Jonathan Puddle  35:34

Yeah.

Heather Thompson Day  35:35

I think he just truly valued relationship and people as should we.

Jonathan Puddle  35:41

Yeah. This see this I've been wrestling with, like, not wrestling with but just think chewing over for a couple of years now. Like this idea of like, Jesus walked away from so many people, Jesus got tired and ditched that crowd. So yeah, either God doesn't care about everyone. Or God does care about everyone. And it's just a much bigger picture of how that plays out. Then, like, if you didn't turn up to the feeding of the 5000 Oh, two bad that Jesus already boosted, because he's tapped out?

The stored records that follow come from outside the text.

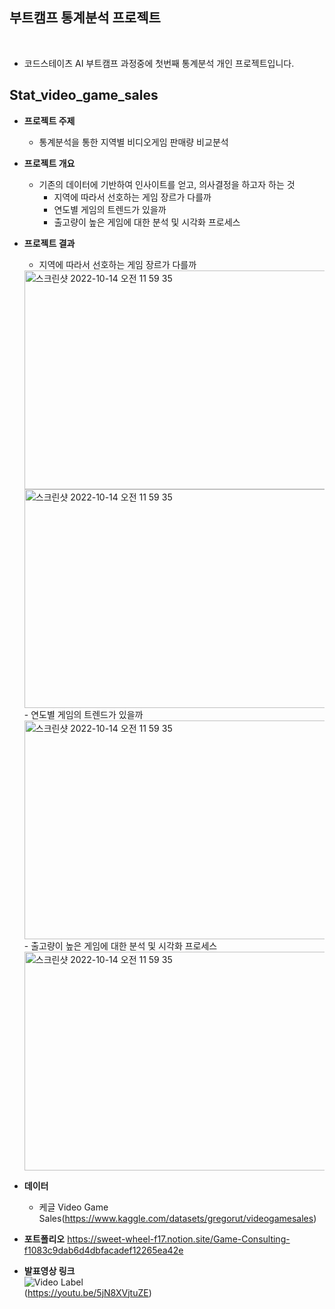 ## 부트캠프 통계분석 프로젝트
<br>

- 코드스테이츠 AI 부트캠프 과정중에 첫번째 통계분석 개인 프로젝트입니다. <br>

## Stat_video_game_sales
- **프로젝트 주제**
  - 통계분석을 통한 지역별 비디오게임 판매량 비교분석

- **프로젝트 개요**
  - 기존의 데이터에 기반하여 인사이트를 얻고, 의사결정을 하고자 하는 것 
    - 지역에 따라서 선호하는 게임 장르가 다를까
    - 연도별 게임의 트렌드가 있을까
    - 출고량이 높은 게임에 대한 분석 및 시각화 프로세스

- **프로젝트 결과**  
  - 지역에 따라서 선호하는 게임 장르가 다를까 <br>
  <img alt="스크린샷 2022-10-14 오전 11 59 35" src="https://user-images.githubusercontent.com/101457515/196030821-c68cf840-cd18-4821-b69a-f8d435856da3.png" width="500" height = '350'>
  <img alt="스크린샷 2022-10-14 오전 11 59 35" src="https://user-images.githubusercontent.com/101457515/196030846-cfac5539-15d9-4a21-8a45-4cb33234c84c.png" width="500" height = '350'>  <br>
  - 연도별 게임의 트렌드가 있을까 <br>
  <img alt="스크린샷 2022-10-14 오전 11 59 35" src="https://user-images.githubusercontent.com/101457515/196030872-dfc6e08d-fad6-4e4a-b357-0f3b9524eb75.png" width="650" height = '350'>  <br>
  - 출고량이 높은 게임에 대한 분석 및 시각화 프로세스 <br>
  <img alt="스크린샷 2022-10-14 오전 11 59 35" src="https://user-images.githubusercontent.com/101457515/196030882-fa8b090c-bd4d-4b68-a35f-d113f52d0b7e.png" width="650" height = '350'>  <br>

- **데이터**
  - 케글 Video Game Sales(https://www.kaggle.com/datasets/gregorut/videogamesales) 

- **포트폴리오**
https://sweet-wheel-f17.notion.site/Game-Consulting-f1083c9dab6d4dbfacadef12265ea42e 

- **발표영상 링크**    
![Video Label](http://img.youtube.com/vi/5jN8XVjtuZE/0.jpg) <br>
(https://youtu.be/5jN8XVjtuZE)
  

<br><br>
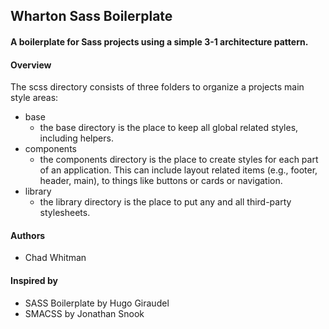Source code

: ## Wharton Sass Boilerplate
#### A boilerplate for Sass projects using a simple 3-1 architecture pattern.

#### Overview
The scss directory consists of three folders to organize a projects main style areas:
- base
  - the base directory is the place to keep all global related styles, including helpers.
- components
  - the components directory is the place to create styles for each part of an application. This can include layout related items (e.g., footer, header, main), to things like buttons or cards or navigation.
- library
  - the library directory is the place to put any and all third-party stylesheets.

#### Authors

- Chad Whitman

#### Inspired by

- SASS Boilerplate by Hugo Giraudel
- SMACSS by Jonathan Snook
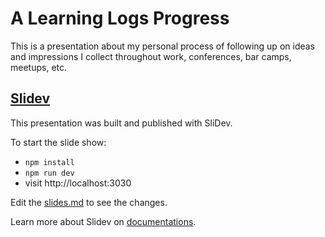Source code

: # A Learning Logs Progress

This is a presentation about my personal process of following up on ideas and impressions I collect throughout work, conferences, bar camps, meetups, etc.

## [Slidev](https://github.com/slidevjs/slidev)

This presentation was built and published with SliDev.

To start the slide show:

- `npm install`
- `npm run dev`
- visit http://localhost:3030

Edit the [slides.md](./slides.md) to see the changes.

Learn more about Slidev on [documentations](https://sli.dev/).
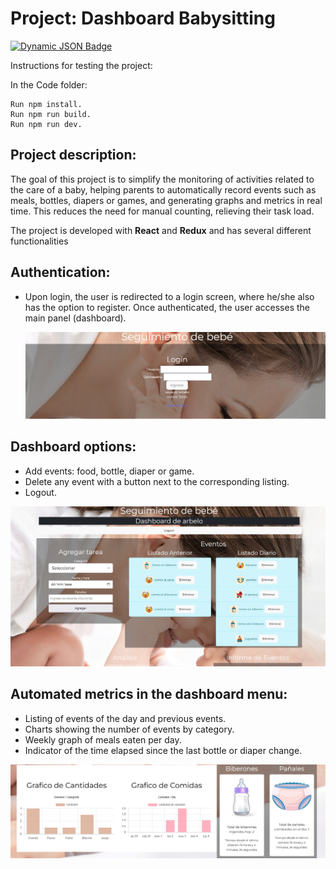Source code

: ﻿# Project: Dashboard Babysitting
[![Dynamic JSON Badge](https://img.shields.io/badge/Lang-Es-blue)](https://github.com/lucasarbelo/ProyectoBaby_FE/blob/main/README.es.md)

Instructions for testing the project:

In the Code folder:

    Run npm install.
    Run npm run build.
    Run npm run dev.

## Project description:
The goal of this project is to simplify the monitoring of activities related to the care of a baby, helping parents to automatically record events such as meals, bottles, diapers or games, and generating graphs and metrics in real time. This reduces the need for manual counting, relieving their task load.

The project is developed with **React** and **Redux** and has several different functionalities

## Authentication:
 - Upon login, the user is redirected to a login screen, where he/she
   also has the option to register. Once authenticated, the user
   accesses the main panel (dashboard).
   
   ![login](/images/login.jpeg)

## Dashboard options:

 - Add events: food, bottle, diaper or game.
 - Delete any event with a button next to the corresponding listing.
 - Logout.

![dashboard1](images/dashboard1.jpeg)  

  ## Automated metrics in the dashboard menu: 
  
 - Listing of events of the day and previous events.
 - Charts showing the number of events by category.    
 - Weekly graph of meals eaten per day. 
 - Indicator of the time elapsed since the last bottle or diaper
   change.
   
![dashboard2](images/dashboard2.jpeg)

Heather Thompson Day  36:07

Yeah.I mean, thank goodness for the gift of the Holy Spirit, right, which gets to be an individual experience where God lives in me. I mean, he doesn't get any more intimate or strong tie than that. And that's what each of us should be pursuing.

Jonathan Puddle  36:20

Wow. I love that. How about the the trauma aspect? You know, we have talked a lot on the show about trauma we've had Aundi. On many times, she's like a close friend of the show. Understanding our own trauma responses in relationship in connection. What What how do you see that in a connection communication framework?

Heather Thompson Day  36:43

Yeah, so I, so my husband wrote the book with me, and he speaks to the trauma aspect, I try not to talk about things that I haven't personally experienced. So on the other side of that, I would say, there are certain things that he will ever probably be able to give me or maybe, maybe at 60, we'll see I'm only 36. But there are certain things that I have to carry. That is just I think the cost to my growing up the way I did. And so what I would say to people who aren't who are more like me, who didn't have traumatic backgrounds, they had difficulty, but I wouldn't call it trauma, then the cost to that is that we make space for those who did we lift one another's burdens and and do so doing, we fulfill the law of God, you have time and you have space, and you have energy, and you have the healthy background to do it in a way that other people truly even if they want, they may not, they may not be able to write because it might trigger them in a certain way your trauma triggers their trauma, you know.

Jonathan Puddle  37:43

Yeah, that makes perfect sense to me, like understanding that within the within the relational fabric of your community, I get that. I mean, even as foster parents, like, that's part of the foster thing, like we have resources to be able to offer unity. And it turns out that our foster daughters family live in our neighborhood. So like, this is right here. Like this is not like across town on the wrong side of the tracks. Like they're hurting people in your on your street, that you may have capacity to lend to. Right and in various different ways. So that makes that makes a lot of sense to me.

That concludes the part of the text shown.